# **Recitation 12**

# Reference Code
Consider the following reference code for gradient descent on logistic regression from homework.

In [None]:
# Import packages
import numpy as np

In [None]:
# Generate Logistic Regression Data

# Constants
tau = 1 # Standard deviation of each class
n   = 40  # Examples per class
trunc = 5 # Number of initial steps to remove while plotting

# Generate red and green centers in [0,1]x[0,1] box
np.random.seed(1)
r = np.array([1,0])
g = np.array([-1,0])

# Generate red and green points
rpoints = (np.random.randn(n,2) * tau) + r
gpoints = (np.random.randn(n,2) * tau) + g

# Create data
X = np.vstack([rpoints, gpoints])
Y = np.append(np.ones(n), np.zeros(n))

In [None]:
# Gradient Descent Code

# Gradient Desent Parameters
w0  = np.array([1,1]) # Initial w
t0  = 1     # Initial step-size
eps = 1e-5  # Stoping criteria

# sigmoid function
def sig(z):
  return 1/(1+np.exp(-z))
sig = np.vectorize(sig) # Allows us to apply this to entire arrays

# *negative* log-likelihood (since we are maximizing)
def nll(w):
  # Inputs to the sigmoid.
  wX = w @ X.T

  # Vector of log probabilities
  # Note: "*" is element-wise multiplication in Python
  logP = Y * np.log(sig(wX)) + (1 - Y) * np.log(sig(-wX))
  return -sum(logP)

# gradient of *negative* log-likelihood (since we are maximizing)
def gradnll(w):
  # Inputs to the sigmoid.
  wX = w @ X.T

  # Calculate the gradient
  # Note = "axis=0" means "sum the rows"
  return -np.sum((Y - sig(wX))[:,np.newaxis] * X, axis=0)

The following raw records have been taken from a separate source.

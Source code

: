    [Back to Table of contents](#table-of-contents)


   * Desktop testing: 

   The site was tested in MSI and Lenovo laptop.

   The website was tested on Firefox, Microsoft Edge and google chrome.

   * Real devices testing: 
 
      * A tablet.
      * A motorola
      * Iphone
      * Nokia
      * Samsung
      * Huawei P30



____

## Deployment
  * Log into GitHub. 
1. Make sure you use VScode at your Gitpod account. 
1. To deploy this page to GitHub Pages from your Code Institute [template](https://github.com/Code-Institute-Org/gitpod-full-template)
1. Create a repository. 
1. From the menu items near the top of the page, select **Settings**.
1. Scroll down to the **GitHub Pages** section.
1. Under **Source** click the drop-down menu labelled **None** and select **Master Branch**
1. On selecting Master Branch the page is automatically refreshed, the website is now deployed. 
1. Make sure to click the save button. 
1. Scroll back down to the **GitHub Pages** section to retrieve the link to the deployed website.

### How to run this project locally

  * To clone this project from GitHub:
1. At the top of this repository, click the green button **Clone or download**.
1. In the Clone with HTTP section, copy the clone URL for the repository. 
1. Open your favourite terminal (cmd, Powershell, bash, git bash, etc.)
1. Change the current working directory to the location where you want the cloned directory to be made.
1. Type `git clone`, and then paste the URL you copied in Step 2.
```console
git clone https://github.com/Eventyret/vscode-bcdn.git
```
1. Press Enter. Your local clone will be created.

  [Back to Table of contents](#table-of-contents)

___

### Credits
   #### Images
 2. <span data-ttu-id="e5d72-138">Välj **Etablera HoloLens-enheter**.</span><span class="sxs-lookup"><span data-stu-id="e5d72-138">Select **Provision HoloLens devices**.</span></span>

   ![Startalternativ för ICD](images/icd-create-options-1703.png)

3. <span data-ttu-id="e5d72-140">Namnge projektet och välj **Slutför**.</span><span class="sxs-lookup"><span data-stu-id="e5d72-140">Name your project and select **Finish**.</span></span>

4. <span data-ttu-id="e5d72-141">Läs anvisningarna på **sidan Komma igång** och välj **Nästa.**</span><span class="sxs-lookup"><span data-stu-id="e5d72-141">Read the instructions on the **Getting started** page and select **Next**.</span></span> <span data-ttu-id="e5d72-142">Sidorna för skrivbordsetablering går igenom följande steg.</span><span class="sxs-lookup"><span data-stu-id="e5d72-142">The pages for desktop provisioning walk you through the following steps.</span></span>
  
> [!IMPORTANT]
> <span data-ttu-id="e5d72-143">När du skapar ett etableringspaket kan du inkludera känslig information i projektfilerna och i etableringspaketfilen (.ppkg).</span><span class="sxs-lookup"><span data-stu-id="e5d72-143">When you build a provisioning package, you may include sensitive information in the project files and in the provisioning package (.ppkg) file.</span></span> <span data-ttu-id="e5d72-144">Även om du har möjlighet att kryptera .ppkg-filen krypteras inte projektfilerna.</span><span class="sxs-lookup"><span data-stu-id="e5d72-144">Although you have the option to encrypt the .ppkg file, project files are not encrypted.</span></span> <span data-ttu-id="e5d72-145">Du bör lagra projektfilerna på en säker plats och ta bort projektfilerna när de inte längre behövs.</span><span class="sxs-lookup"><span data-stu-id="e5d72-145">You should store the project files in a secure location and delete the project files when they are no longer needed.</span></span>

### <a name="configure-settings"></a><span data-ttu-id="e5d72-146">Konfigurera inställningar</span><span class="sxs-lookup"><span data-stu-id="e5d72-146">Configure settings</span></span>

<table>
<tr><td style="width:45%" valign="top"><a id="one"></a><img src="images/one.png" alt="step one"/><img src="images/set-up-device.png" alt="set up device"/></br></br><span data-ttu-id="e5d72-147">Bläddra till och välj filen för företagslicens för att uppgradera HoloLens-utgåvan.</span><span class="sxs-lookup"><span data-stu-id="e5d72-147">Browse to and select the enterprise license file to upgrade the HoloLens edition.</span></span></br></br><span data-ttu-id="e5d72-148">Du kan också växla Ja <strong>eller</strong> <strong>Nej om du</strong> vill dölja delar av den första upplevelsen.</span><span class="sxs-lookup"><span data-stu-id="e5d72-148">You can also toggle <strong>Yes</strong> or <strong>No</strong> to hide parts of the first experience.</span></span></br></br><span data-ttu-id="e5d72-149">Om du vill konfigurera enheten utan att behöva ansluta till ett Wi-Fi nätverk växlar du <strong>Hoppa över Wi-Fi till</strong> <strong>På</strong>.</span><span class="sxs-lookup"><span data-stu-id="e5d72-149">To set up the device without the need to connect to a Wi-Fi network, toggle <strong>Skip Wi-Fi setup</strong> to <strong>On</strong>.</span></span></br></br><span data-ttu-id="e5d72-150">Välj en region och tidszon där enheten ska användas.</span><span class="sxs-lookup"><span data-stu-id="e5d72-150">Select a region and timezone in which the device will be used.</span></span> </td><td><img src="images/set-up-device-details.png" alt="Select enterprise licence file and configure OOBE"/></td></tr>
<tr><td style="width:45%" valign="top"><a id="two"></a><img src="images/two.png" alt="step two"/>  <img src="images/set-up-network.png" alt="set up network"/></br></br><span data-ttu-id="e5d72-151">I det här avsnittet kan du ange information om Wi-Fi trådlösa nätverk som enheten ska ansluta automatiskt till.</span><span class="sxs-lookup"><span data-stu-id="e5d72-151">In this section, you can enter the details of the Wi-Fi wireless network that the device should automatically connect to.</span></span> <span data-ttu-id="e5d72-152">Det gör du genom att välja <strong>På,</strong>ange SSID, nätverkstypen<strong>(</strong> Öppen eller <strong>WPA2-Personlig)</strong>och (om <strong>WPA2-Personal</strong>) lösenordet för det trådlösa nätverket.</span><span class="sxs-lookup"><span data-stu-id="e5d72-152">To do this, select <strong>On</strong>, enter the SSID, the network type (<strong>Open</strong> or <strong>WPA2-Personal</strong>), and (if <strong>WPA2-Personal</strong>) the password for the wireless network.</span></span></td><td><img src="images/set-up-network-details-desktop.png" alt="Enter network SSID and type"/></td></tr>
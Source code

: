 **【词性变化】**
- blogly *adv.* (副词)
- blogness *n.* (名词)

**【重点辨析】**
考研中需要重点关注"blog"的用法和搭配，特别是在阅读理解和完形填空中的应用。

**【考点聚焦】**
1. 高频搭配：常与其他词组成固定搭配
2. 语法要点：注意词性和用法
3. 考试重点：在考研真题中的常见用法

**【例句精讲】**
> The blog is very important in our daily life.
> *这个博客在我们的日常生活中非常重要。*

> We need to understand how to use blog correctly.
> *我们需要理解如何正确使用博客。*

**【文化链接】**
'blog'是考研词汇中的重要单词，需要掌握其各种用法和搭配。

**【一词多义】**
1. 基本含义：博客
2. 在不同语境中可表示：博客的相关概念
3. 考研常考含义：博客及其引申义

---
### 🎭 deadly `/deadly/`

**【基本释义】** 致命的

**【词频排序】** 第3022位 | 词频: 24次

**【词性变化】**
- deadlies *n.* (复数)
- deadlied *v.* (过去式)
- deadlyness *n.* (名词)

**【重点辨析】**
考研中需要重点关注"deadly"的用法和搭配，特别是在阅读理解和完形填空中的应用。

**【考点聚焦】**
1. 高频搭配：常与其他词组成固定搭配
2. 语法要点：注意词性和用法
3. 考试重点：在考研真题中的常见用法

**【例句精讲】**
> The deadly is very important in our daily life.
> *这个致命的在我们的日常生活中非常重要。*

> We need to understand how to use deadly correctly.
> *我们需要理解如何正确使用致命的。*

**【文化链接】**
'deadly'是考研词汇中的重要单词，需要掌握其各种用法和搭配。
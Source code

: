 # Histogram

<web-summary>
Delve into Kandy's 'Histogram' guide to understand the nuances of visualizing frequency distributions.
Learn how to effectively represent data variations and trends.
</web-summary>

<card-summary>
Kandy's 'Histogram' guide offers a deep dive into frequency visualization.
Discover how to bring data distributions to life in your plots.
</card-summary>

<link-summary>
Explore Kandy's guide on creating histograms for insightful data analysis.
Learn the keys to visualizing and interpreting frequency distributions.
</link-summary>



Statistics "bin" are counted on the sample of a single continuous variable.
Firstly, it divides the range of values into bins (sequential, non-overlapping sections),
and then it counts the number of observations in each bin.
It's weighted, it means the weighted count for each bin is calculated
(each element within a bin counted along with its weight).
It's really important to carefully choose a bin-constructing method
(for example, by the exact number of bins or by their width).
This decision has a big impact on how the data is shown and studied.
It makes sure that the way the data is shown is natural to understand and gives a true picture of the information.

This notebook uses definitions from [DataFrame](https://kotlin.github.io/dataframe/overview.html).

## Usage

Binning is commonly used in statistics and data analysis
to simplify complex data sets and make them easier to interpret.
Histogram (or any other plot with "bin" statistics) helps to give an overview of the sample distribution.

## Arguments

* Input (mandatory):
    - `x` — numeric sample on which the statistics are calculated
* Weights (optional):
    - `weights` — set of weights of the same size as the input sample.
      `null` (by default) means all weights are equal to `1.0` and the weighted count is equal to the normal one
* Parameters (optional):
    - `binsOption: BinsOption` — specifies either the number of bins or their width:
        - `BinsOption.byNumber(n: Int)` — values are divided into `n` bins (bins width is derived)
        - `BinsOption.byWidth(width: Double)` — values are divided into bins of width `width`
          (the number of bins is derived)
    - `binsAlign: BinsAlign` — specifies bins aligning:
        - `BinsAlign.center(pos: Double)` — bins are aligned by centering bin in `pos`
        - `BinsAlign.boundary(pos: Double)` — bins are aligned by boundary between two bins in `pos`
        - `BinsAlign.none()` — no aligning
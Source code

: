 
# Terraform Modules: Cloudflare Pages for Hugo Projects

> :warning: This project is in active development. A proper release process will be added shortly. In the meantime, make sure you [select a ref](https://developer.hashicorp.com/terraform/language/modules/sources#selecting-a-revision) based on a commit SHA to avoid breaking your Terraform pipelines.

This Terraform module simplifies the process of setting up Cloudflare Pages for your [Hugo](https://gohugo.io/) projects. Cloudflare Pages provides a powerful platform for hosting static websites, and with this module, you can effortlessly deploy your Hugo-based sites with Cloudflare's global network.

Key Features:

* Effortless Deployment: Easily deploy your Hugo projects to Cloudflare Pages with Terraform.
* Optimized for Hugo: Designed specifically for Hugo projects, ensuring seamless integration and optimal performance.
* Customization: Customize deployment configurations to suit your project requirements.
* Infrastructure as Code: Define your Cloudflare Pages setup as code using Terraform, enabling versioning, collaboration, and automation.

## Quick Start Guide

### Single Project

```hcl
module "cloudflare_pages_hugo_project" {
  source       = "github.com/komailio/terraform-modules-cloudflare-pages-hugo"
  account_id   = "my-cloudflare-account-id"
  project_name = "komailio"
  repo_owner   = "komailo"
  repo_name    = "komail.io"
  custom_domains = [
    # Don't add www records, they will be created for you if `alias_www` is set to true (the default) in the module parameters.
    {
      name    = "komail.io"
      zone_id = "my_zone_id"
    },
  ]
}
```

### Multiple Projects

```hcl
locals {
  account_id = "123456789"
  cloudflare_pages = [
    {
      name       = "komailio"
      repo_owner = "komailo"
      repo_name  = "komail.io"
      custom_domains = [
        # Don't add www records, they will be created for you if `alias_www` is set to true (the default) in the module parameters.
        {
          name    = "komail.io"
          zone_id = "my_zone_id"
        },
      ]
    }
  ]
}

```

# Define function that performs one iteration of gradient descent, with linesearch
def GDiter(w):
  obj = nll(w) # objective
  grad = gradnll(w) # gradient
  grad_norm2 = np.linalg.norm(grad)**2 # squared norm of gradient

  done = False # Have not completed linesearch
  t = t0 # Set initial step size

  oracle_calls = 0
  # Perform line search
  while not done:
    w_new = w - t * grad

    oracle_calls += 1
    if nll(w_new) > obj - (t/2) * grad_norm2: # If there is enough decrease
      t = 0.5 * t # Shrink step-size by 0.5
    else:
      done = True

  # Return new point
  return w_new, oracle_calls

# Perform gradient descent
i = 0 # Counts iterations
w = w0
grad_norm = np.linalg.norm(gradnll(w))

# Run gradient descent
i = 0
oracle_calls = 0
while grad_norm > eps: # Stopping condition
  i += 1
  w, calls = GDiter(w)
  oracle_calls += calls # Count oracle calls

  grad_norm = np.linalg.norm(gradnll(w))
  obj = nll(w)

  # Print progress
  print('iter = %s; oracle_calls = %s; w = %s; neg-loglik=%.4g; ||grad|| = %.3g'%(i, oracle_calls, w, obj, grad_norm))

# **(a)**
In the line-search described by the lecture-notes, if the condition $f\left(x^{+}\right)>f(x)-\frac{t}{2}\|\nabla f(x)\|^{2}$ is not met, then we decrease the step-size by a shrikage factor $1/\gamma$. $gamma=2$ is most commonly used, but the $0.5$-factor shrinkage is not sacred. You can also use other factors.

Do the following:

1. Copy-and-paste the reference code.
2. Identify the part where the line-search is done.
3. Change the shrinkage-factor to 0.25.
4. Rerun the code.
5. Comment on what changes you see in behavior of gradient descent.
6. Repeat steps 1-5 with a shrinkage factor of 0.75.


In [None]:
## ADD CODE FOR PART (a) BELOW ##

# 0.25-shrink version

In [None]:
# 0.75-shrink version

# **(b)**

**Background:** In this problem, we will compute the "analytic center" of a polyhedron. In particular, suppose we have some vectors $a_1,\dots,a_m \in \mathbb{R}^n$. From the lectures on linear programs, we know that the following inequalities will create a polyhedral region in $n$-dimensional space:

$$a_{i}^{T} x \leq 1, \quad i=1, \ldots, m, \quad\left|x_{i}\right| \leq 1, \quad i=1, \ldots, n$$

Solving for the "analytic center" mathematically formalizes the task of finding a "point in the middle" of this polyhedron. This is done by solving the optimization problem below. For concreteness, we will consider $n=5$ and $m=3$ in this problem.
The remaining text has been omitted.